In the entries below, find the line with "To check if" and the line with "version and deployment.". Return those two lines and all lines between them, exactly.

Data for review

= = = =

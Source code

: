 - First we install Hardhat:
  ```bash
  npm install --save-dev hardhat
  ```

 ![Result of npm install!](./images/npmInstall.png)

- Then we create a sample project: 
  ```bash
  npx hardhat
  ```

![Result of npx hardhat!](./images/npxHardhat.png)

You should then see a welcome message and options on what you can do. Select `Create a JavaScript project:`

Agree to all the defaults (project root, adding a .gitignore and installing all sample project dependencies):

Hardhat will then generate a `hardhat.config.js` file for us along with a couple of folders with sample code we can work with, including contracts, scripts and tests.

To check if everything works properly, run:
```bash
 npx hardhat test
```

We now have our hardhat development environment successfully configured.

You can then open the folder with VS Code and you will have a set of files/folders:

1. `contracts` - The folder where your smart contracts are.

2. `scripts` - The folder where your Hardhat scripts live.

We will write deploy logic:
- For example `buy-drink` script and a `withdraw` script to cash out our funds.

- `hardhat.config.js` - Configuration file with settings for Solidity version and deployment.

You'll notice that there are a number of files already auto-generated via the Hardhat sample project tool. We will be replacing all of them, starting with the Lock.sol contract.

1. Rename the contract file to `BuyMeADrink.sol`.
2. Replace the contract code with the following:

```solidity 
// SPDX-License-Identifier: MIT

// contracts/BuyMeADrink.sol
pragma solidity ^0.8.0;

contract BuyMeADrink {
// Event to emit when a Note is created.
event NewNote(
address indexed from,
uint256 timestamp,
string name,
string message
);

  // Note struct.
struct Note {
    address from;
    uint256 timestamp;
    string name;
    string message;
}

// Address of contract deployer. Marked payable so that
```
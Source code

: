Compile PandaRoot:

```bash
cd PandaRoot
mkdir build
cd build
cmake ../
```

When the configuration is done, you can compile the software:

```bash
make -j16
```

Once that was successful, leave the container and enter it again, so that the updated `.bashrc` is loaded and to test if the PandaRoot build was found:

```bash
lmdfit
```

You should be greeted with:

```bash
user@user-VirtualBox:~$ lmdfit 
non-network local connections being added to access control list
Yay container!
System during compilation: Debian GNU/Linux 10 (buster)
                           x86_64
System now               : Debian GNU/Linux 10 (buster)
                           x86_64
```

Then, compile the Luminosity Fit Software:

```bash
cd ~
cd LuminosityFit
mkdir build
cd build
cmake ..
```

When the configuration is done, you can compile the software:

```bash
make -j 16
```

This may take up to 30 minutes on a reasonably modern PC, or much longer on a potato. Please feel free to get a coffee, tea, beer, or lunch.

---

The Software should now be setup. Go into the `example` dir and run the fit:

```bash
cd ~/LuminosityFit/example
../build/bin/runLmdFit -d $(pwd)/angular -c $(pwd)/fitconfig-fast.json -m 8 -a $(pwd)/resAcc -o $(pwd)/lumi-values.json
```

= = = =

Finished exercise
To check if everything works properly, run:
```bash
 npx hardhat test
```

We now have our hardhat development environment successfully configured.

You can then open the folder with VS Code and you will have a set of files/folders:

1. `contracts` - The folder where your smart contracts are.

2. `scripts` - The folder where your Hardhat scripts live.

We will write deploy logic:
- For example `buy-drink` script and a `withdraw` script to cash out our funds.

- `hardhat.config.js` - Configuration file with settings for Solidity version and deployment.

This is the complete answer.